Pre-Pandemic Workplace Culture

We asked participants several questions about their experiences of staffing, policies, and team working practices before COVID-19. We found varied experiences of workplace culture. Those who described culture in positive terms tended to discuss reflective cultures where it was acceptable to approach managers and admit to having a bad day. Staff valued managers’ practices of ‘cutting them some slack’ by relieving pressure and allowing staff to rearrange their diaries accordingly. As well as having approachable and supportive managers, many participants described a positive and supportive team culture in general which appeared to strengthen staff resilience and wellbeing. Those who described workplace culture in negative ways described the opposite: having to pretend to be okay and to demonstrate being excessively busy at all times.
Some participants described long-standing issues with high staff turnover in their service and having to take on additional tasks because of low staffing levels.
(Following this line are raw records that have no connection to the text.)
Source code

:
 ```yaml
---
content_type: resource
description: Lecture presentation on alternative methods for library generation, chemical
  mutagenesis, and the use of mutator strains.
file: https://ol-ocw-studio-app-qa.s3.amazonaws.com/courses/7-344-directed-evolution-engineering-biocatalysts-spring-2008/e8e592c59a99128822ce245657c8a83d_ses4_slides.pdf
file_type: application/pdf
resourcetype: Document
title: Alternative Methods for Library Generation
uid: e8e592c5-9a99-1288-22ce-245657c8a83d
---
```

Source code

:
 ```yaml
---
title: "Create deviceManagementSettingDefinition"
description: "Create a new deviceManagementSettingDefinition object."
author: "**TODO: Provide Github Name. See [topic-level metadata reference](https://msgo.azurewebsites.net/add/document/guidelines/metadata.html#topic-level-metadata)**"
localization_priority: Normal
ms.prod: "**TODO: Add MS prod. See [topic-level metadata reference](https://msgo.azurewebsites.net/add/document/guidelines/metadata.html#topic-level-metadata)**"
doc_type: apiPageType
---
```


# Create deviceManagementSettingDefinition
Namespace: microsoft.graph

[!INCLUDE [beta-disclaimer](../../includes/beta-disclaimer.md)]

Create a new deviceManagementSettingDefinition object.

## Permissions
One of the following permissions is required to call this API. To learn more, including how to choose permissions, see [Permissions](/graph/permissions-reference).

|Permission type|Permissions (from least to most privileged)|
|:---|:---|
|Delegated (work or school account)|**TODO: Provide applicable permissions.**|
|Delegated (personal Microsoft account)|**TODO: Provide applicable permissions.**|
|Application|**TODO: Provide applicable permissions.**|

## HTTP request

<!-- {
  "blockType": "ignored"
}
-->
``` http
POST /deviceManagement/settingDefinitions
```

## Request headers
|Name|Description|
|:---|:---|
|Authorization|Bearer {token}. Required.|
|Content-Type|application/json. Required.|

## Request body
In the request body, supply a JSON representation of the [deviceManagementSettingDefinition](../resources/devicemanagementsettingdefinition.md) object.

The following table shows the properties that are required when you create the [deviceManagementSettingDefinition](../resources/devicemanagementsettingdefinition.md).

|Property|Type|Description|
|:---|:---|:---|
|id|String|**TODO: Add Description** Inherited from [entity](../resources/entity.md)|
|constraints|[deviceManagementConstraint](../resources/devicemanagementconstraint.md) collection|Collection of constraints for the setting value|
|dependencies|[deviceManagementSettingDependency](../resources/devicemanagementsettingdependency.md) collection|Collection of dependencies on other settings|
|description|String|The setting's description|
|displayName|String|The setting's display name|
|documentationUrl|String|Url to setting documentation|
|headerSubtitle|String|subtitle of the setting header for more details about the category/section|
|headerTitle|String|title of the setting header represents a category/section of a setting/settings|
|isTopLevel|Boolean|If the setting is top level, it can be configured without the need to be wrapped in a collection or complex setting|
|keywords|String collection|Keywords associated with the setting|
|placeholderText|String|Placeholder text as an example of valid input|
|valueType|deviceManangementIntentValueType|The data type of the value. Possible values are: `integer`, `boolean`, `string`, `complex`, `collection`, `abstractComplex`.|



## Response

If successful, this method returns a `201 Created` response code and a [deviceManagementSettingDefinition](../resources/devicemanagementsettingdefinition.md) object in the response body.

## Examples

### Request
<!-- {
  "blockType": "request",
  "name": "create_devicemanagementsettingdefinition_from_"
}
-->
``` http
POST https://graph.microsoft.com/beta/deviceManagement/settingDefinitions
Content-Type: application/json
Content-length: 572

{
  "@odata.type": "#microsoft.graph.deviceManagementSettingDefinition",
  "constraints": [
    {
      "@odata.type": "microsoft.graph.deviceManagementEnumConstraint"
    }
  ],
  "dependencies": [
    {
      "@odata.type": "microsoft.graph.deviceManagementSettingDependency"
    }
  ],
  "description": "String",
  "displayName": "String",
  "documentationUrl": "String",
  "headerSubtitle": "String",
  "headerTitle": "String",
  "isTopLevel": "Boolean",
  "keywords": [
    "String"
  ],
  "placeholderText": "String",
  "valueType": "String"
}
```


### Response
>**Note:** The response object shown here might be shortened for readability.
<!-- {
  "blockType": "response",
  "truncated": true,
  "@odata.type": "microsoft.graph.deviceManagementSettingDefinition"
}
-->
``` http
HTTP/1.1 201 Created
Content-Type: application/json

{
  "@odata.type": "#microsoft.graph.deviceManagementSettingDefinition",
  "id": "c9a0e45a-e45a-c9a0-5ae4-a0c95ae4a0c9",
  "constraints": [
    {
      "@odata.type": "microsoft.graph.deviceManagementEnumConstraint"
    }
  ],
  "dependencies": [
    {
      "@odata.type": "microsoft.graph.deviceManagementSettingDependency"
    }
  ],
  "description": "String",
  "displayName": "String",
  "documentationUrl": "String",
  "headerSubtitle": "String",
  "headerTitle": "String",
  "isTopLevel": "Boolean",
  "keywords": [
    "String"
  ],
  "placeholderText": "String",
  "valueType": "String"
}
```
Working in an understaffed service, alongside punitive absenteeism policies, resulted in people feeling that they had to come to work even if mentally or physically unwell, to avoid sanctions such as the threat of job loss and to keep the service going:
Quite a lot of the time, staff come into their work when it’s quite obvious, whether that’s physical or mental health, that they shouldn’t be at their work, because they fear what will happen to them if they stay off. [Regarding the new absence policy] I think during COVID, you know, it could have waited. It didn’t have to be done during that period of time when staff nerves were tense and things were so uncertain. And we all had enough going on without that kind of hanging over you and knowing you were going in for that. (Rebecca)
For some participants, this was experienced as having low control over how to manage stress, leading to frustration. Several participants described turning to other team members for support as an alternative to approaching management. In some cases, participants described a division between staff and management with a ‘them and us’ culture. In less supportive team environments, some participants described frustrations with colleagues. This related to a lack of shared values and norms regarding the approach taken within the services. The frustration commonly came from a disagreement regarding drug/alcohol harm reduction practices and a concern about management’s lack of response to undesirable or unethical practice within the staff team:
It can be difficult to swallow it down sometimes though like sometimes I want to just scream at management, like you, like certain people shouldn’t fucking be here, if that is how they are conducting themselves, (a) how did they get the job in the first place, (b) how have they still got the job, and why is no one else freaking out? (Chris)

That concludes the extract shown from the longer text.